Recommendation: For my bonkers-loving friends and those who like mysteries that are more about setting than plot.

Rating: 9/10

Saga, Vol. 1, by Brian K. Vaughan

Saga, Vol. 1Even though I seem to be incapable of catching up with all of the single issue comics I’ve been buying over the last year, I got it into my head that I should and could totally start another series, for free from the library! Of course, see the first part of that sentence, so this particular book spent many months being renewed to the limit and checked in and back out until I finally decided that if I wasn’t going to read it now, it was never going to happen.

Part of my severe procrastination in reading this volume is that I really didn’t want to not like it. I had seen and heard this series talked about all over my favorite media, and everyone has pretty much agreed that it’s quite good. But on the other hand, it’s by Brian K. Vaughan, who wrote the Y: The Last Man series that I loved until I didn’t, and also the few panels that I had seen of the comic looked, well, a little too weird for me.

But, seriously, everyone was talking about it, and I am not one to get left out if I can help it, so now I can also say that I have read it. And that it’s quite good. I hope it stays that way!

First things first, yes, it’s super weird. The protagonists are a dude with horns and a chick with wings, and the antagonists include a robot prince with a monitor for a head and a chick with no arms but lots and lots of legs. We meet the robot prince mid-coitus, and later another antagonist goes to what is apparently a sex planet and we get many helpful illustrations of what goes on there.
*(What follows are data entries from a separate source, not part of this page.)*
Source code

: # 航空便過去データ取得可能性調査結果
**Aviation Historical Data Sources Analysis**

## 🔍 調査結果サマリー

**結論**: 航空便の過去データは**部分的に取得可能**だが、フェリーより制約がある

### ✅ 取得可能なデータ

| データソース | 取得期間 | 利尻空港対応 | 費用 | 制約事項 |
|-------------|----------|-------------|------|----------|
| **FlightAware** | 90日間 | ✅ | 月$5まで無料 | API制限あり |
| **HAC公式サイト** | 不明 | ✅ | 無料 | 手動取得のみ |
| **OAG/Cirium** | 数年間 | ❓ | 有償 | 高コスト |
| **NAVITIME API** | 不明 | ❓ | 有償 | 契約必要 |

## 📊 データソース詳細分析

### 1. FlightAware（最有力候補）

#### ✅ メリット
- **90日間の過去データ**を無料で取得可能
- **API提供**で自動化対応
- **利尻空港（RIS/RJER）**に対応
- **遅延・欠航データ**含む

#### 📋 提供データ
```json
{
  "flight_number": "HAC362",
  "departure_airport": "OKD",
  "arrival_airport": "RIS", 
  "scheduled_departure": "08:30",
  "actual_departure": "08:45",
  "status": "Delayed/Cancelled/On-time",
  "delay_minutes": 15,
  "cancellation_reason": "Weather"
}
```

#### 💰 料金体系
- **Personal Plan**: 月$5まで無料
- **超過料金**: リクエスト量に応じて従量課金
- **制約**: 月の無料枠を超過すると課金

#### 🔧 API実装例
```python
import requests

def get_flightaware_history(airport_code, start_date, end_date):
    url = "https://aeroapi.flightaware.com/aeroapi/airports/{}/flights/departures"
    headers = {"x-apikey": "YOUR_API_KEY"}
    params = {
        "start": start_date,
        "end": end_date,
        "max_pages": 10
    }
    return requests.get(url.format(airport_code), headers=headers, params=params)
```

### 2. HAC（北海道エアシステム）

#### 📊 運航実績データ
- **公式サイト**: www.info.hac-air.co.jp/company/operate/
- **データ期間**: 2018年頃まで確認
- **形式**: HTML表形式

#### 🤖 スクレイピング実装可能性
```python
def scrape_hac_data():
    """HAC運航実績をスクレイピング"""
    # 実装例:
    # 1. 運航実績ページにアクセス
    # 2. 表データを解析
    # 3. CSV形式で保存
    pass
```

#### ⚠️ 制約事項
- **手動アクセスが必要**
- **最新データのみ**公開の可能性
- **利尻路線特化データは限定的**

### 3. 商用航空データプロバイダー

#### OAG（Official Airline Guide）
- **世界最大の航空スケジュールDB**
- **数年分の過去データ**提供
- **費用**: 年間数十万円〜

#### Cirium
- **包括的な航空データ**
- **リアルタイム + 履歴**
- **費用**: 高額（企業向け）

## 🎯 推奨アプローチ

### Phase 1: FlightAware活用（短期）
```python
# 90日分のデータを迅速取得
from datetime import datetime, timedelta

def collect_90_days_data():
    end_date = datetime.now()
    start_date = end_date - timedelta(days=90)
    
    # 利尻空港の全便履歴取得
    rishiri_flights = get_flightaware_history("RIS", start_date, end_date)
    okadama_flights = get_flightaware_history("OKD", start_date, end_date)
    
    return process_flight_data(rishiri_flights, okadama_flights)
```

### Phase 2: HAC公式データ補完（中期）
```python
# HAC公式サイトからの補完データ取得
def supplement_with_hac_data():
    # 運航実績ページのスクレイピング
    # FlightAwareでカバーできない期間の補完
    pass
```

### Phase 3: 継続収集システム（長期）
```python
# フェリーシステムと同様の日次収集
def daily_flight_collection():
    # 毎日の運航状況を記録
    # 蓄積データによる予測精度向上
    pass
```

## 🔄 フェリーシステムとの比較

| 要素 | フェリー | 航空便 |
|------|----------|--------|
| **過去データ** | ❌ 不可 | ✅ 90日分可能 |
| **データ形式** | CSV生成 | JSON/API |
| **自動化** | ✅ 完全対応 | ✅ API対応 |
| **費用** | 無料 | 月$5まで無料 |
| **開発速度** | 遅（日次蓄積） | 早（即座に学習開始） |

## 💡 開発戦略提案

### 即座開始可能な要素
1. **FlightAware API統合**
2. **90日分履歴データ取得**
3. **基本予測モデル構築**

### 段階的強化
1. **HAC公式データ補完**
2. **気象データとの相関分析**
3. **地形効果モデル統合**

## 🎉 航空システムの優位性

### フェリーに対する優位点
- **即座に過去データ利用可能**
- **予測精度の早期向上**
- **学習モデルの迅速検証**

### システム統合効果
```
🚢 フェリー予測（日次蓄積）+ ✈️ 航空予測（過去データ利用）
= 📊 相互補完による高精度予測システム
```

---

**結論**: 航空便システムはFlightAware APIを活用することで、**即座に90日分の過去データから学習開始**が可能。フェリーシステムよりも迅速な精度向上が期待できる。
But the story itself (so far) is pretty normal. Our protagonists are from two sides of a long war, and at the beginning of the book we are treated to the birth of their be-horned and be-winged daughter. No side of the war (and there are apparently many sides) is okay with this union, and so many people are sent out to kill our heroes, although at least some of the hunters are told not to kill the kid. So that’s interesting.

Also interesting is that the series is called Saga, and at certain points characters mention that the parents are ruining the “Narrative”, so I am intrigued to see what comes of that. And I am, as I was with Y: The Last Man, totally rooting for our protagonists and even a little bit for some of the antagonists, so it will be fun to see what horrors await them (I have been promised horrors!). Perhaps I’ll even find out in a timely fashion this time? A girl can dream…

Recommendation: For fans of Vaughan and strange worlds in general, and those with strong stomachs for sex and violence.